EXERCISE INSTRUCTIONS:
Retype, word for word, each line between the lines holding "We declare under" and "EN 303 345 V1.1.7 (2017-03)<br/>", inclusive, and leave the rest of the data alone.

[Stored data]
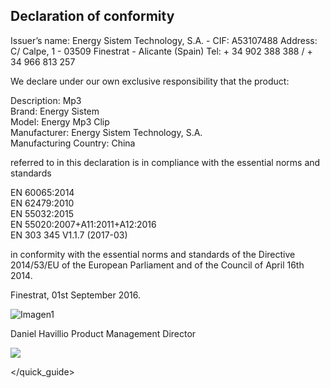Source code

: ## Declaration of conformity

Issuer’s name: Energy Sistem Technology, S.A. - CIF: A53107488
Address: C/ Calpe, 1 - 03509 Finestrat - Alicante (Spain)
Tel: + 34 902 388 388  / + 34 966 813 257

We declare under our own exclusive responsibility that the product:

Description: Mp3 <br/>
Brand: Energy Sistem <br/>
Model: Energy Mp3 Clip <br/>
Manufacturer: Energy Sistem Technology, S.A. <br/>
Manufacturing Country:  China <br/>

referred to in this declaration is in compliance with the essential norms and standards

EN 60065:2014<br/>
EN 62479:2010 <br/>
EN 55032:2015<br/>
EN 55020:2007+A11:2011+A12:2016<br/>
EN 303 345 V1.1.7 (2017-03)<br/>

in conformity with the essential norms and standards of the Directive 2014/53/EU of the European Parliament and of the Council of April 16th 2014.

Finestrat, 01st September 2016.

![Imagen1](http://static.energysistem.com/images/manuals/42178/574c726744d98.jpg)

Daniel Havillio
Product Management Director

![](http://static.energysistem.com/images/manuals/39052/54887c2a4f567.jpg)

</quick_guide>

SOLUTION TO THIS TASK:
We declare under our own exclusive responsibility that the product:

Description: Mp3 <br/>
Brand: Energy Sistem <br/>
Model: Energy Mp3 Clip <br/>
Manufacturer: Energy Sistem Technology, S.A. <br/>
Manufacturing Country:  China <br/>

referred to in this declaration is in compliance with the essential norms and standards

EN 60065:2014<br/>
EN 62479:2010 <br/>
EN 55032:2015<br/>
EN 55020:2007+A11:2011+A12:2016<br/>
EN 303 345 V1.1.7 (2017-03)<br/>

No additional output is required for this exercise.